Let $U:H \to H$ be an unitary operator on a Hilbert space $H$. Suppose that $x \in H$ is orthogonal to all the eigenvectors of $U$. I'd like to prove that
$$ \lim_{N \to \infty} \frac{1}{N} \sum_{n=1}^N \lvert (U^n x, x) \rvert = 0. $$
So far I have no idea how to start. Could someone point me in the right direction?
By the spectral theorem for unitary operators $U=\int_0^{2\pi}e^{it}dE_t$, where $E_t$ is a right continuous monotone projector valued function, and by the functional calculus $U^n=\int_0^{2\pi}e^{int}dE_t$. The jump $E_t-E_{t-0}$ at $t$ is the orthoprojector onto the $e^{it}$ eigenspace, and $(E_t-E_{t-0})u=0$ if $u$ is orthogonal to that eigenspace. Since $x$ is orthogonal to all eigenspaces $F(t):=(E_t\,x,x)$ is a continuous distribution function, and $c_n:=(U^nx,x)=\int_0^{2\pi}e^{int}dF(t)$ are its Fourier-Stieltjes coefficients.

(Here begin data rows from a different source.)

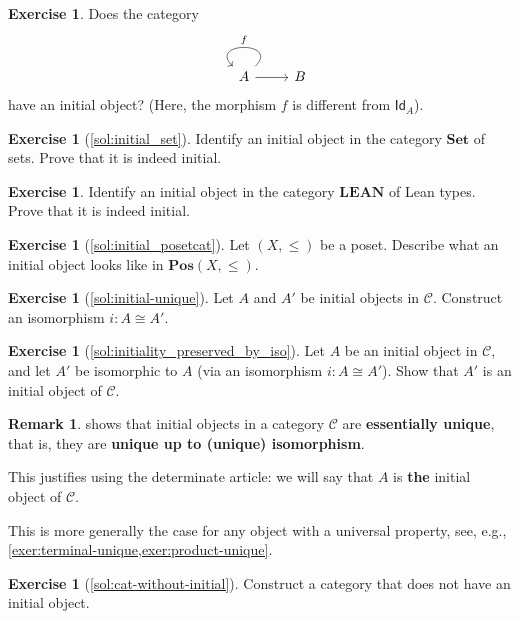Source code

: \documentclass[a4paper,10pt]{scrartcl}
\theoremstyle{plain}
\theoremstyle{definition}
\newtheorem{rem}[thm]{Remark}
\newtheorem{exer}[thm]{Exercise}
\newcommand{\cfont}[1]{\ensuremath{\mathsf{#1}}}
\newcommand{\Cat}[1]{\mathcal{#1}}
\newcommand{\CC}{\Cat{C}}
\newcommand{\Catb}[1]{\mathbf{#1}}
\newcommand{\SET}{\Catb{Set}}
\newcommand{\POS}{\Catb{Pos}}
\newcommand{\LEAN}{\Catb{LEAN}}
\newcommand{\Id}[1][]{\cfont{Id}_{#1}}
\begin{document}
\begin{exer}
  Does the category 
  \[
  \begin{tikzcd}
  A \arrow[r] \arrow[loop, swap, looseness=4, "f"] & B
  \end{tikzcd}
  \]
  have an initial object? (Here, the morphism $f$ is different from $\Id[A]$).
\end{exer}

\begin{exer}[\cref{sol:initial_set}]\label{exer:initial_set}
  Identify an initial object in the category $\SET$ of sets.
  Prove that it is indeed initial.
\end{exer}

\begin{exer}
  Identify an initial object in the category $\LEAN$ of Lean types.
  Prove that it is indeed initial.
\end{exer}

\begin{exer}[\cref{sol:initial_posetcat}]\label{exer:initial_posetcat}
  Let $(X,\leq)$ be a poset. Describe what an initial object looks like in  $\POS(X,\leq)$.
\end{exer}

\begin{exer}[\cref{sol:initial-unique}]\label{exer:initial-unique}
  Let $A$ and $A'$ be initial objects in $\CC$. Construct an isomorphism $i : A \cong A'$.
\end{exer}

\begin{exer}[\cref{sol:initiality_preserved_by_iso}]\label{exer:initiality_preserved_by_iso}
  Let $A$ be an initial object in $\CC$, and let $A'$ be isomorphic to $A$ (via an isomorphism $i : A \cong A'$).
  Show that $A'$ is an initial object of $\CC$.
\end{exer}

\begin{rem}
   shows that initial objects in a category $\CC$ are \textbf{essentially unique}, that is, they are \textbf{unique up to (unique) isomorphism}.

  
  This justifies using the determinate article: we will say that $A$ is \textbf{the} initial object of $\CC$.

  
  This is more generally the case for any object with a universal property, see, e.g., \cref{exer:terminal-unique,exer:product-unique}.
\end{rem}

\begin{exer}[\cref{sol:cat-without-initial}]\label{exer:cat-without-initial}
  Construct a category that does not have an initial object.
\end{exer}
\end{document}
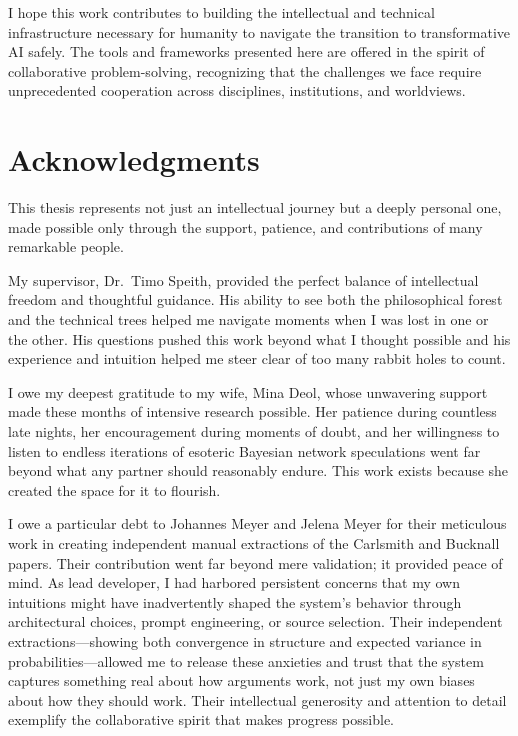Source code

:\documentclass[
  11pt,
  letterpaper,
  openany]{book}
\begin{document}
I hope this work contributes to building the intellectual and technical
infrastructure necessary for humanity to navigate the transition to
transformative AI safely. The tools and frameworks presented here are
offered in the spirit of collaborative problem-solving, recognizing that
the challenges we face require unprecedented cooperation across
disciplines, institutions, and worldviews.

\section{Acknowledgments}\label{acknowledgments}

This thesis represents not just an intellectual journey but a deeply
personal one, made possible only through the support, patience, and
contributions of many remarkable people.

My supervisor, Dr.~Timo Speith, provided the perfect balance of
intellectual freedom and thoughtful guidance. His ability to see both
the philosophical forest and the technical trees helped me navigate
moments when I was lost in one or the other. His questions pushed this
work beyond what I thought possible and his experience and intuition
helped me steer clear of too many rabbit holes to count.

I owe my deepest gratitude to my wife, Mina Deol, whose unwavering
support made these months of intensive research possible. Her patience
during countless late nights, her encouragement during moments of doubt,
and her willingness to listen to endless iterations of esoteric Bayesian
network speculations went far beyond what any partner should reasonably
endure. This work exists because she created the space for it to
flourish.

I owe a particular debt to Johannes Meyer and Jelena Meyer for their
meticulous work in creating independent manual extractions of the
Carlsmith and Bucknall papers. Their contribution went far beyond mere
validation; it provided peace of mind. As lead developer, I had harbored
persistent concerns that my own intuitions might have inadvertently
shaped the system's behavior through architectural choices, prompt
engineering, or source selection. Their independent
extractions---showing both convergence in structure and expected
variance in probabilities---allowed me to release these anxieties and
trust that the system captures something real about how arguments work,
not just my own biases about how they should work. Their intellectual
generosity and attention to detail exemplify the collaborative spirit
that makes progress possible.
\end{document}

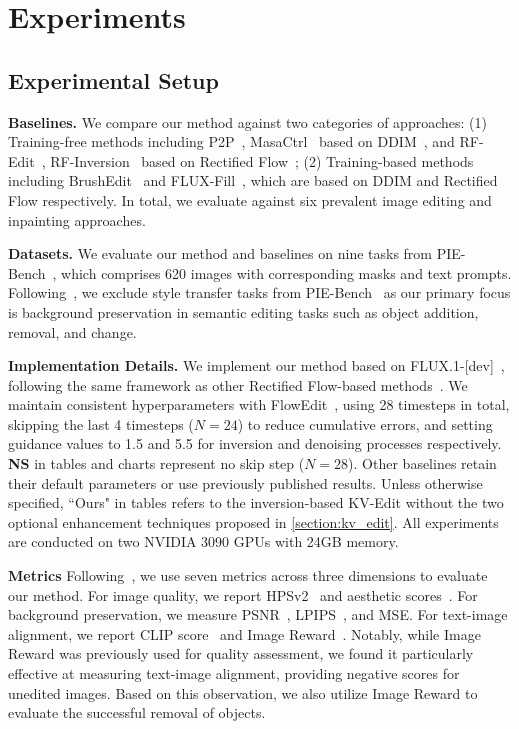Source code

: \section{Experiments}
\label{sec:experiments}


\subsection{Experimental Setup}

\noindent\textbf{Baselines.} We compare our method against two categories of approaches: (1) Training-free methods including P2P~\cite{hertz2022prompt}, MasaCtrl~\cite{cao2023masactrl} based on DDIM~\cite{ddim}, and RF-Edit~\cite{wang2024taming}, RF-Inversion~\cite{rout2024semantic} based on Rectified Flow~\cite{rectflow}; (2) Training-based methods including BrushEdit~\cite{li2024brushedit} and FLUX-Fill~\cite{flux}, which are based on DDIM and Rectified Flow respectively. In total, we evaluate against six prevalent image editing and inpainting approaches.

\noindent\textbf{Datasets.} We evaluate our method and baselines on nine tasks from PIE-Bench~\cite{ju2024pnp}, which comprises 620 images with corresponding masks and text prompts. Following~\cite{xu2024inversion,li2024brushedit}, we exclude style transfer tasks from PIE-Bench~\cite{ju2024pnp} as our primary focus is background preservation in semantic editing tasks such as object addition, removal, and change.

\noindent\textbf{Implementation Details.} We implement our method based on FLUX.1-[dev]~\cite{flux}, following the same framework as other Rectified Flow-based methods~\cite{wang2024taming,rout2024semantic,kulikov2024flowedit}. We maintain consistent hyperparameters with FlowEdit~\cite{kulikov2024flowedit}, using 28 timesteps in total, skipping the last 4 timesteps ($N=24$) to reduce cumulative errors, and setting guidance values to 1.5 and 5.5 for inversion and denoising processes respectively.
\textbf{NS} in tables and charts represent no skip step ($N=28$). Other baselines retain their default parameters or use previously published results. Unless otherwise specified, ``Ours" in tables refers to the inversion-based KV-Edit without the two optional enhancement techniques proposed in \cref{section:kv_edit}. All experiments are conducted on two NVIDIA 3090 GPUs with 24GB memory.

\noindent\textbf{Metrics} Following~\cite{ju2024brushnet,li2024brushedit,ju2024pnp}, we use seven metrics across three dimensions to evaluate our method. For image quality, we report HPSv2~\cite{zhang2018unreasonable} and aesthetic scores~\cite{schuhmann2022laion}. For background preservation, we measure PSNR~\cite{huynh2008scope}, LPIPS~\cite{zhang2018unreasonable}, and MSE. For text-image alignment, we report CLIP score~\cite{radford2021learning} and Image Reward~\cite{xu2023imagereward}. Notably, while Image Reward was previously used for quality assessment, we found it particularly effective at measuring text-image alignment, providing negative scores for unedited images. Based on this observation, we also utilize Image Reward to evaluate the successful removal of objects.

By a theorem of Wiener $\frac1N\sum_{n=1}^N|c_n|^2\xrightarrow[N\to\infty]{}0$, and this is stronger than your claim because by the power means inequality $\frac1N\sum_{n=1}^N|(U^nx,x)|=\frac1N\sum_{n=1}^N|c_n|\leq\Big(\frac1N\sum_{n=1}^N|c_n|^2\Big)^{\frac12}\xrightarrow[N\to\infty]{}0$.
Wiener's theorem is on the first page of the paper I linked, it can be viewed by clicking on Look Inside button. The paper references Y. Katznelson, Introduction to Harmonic Analysis, John Wiley and Sons, 1968, p.42.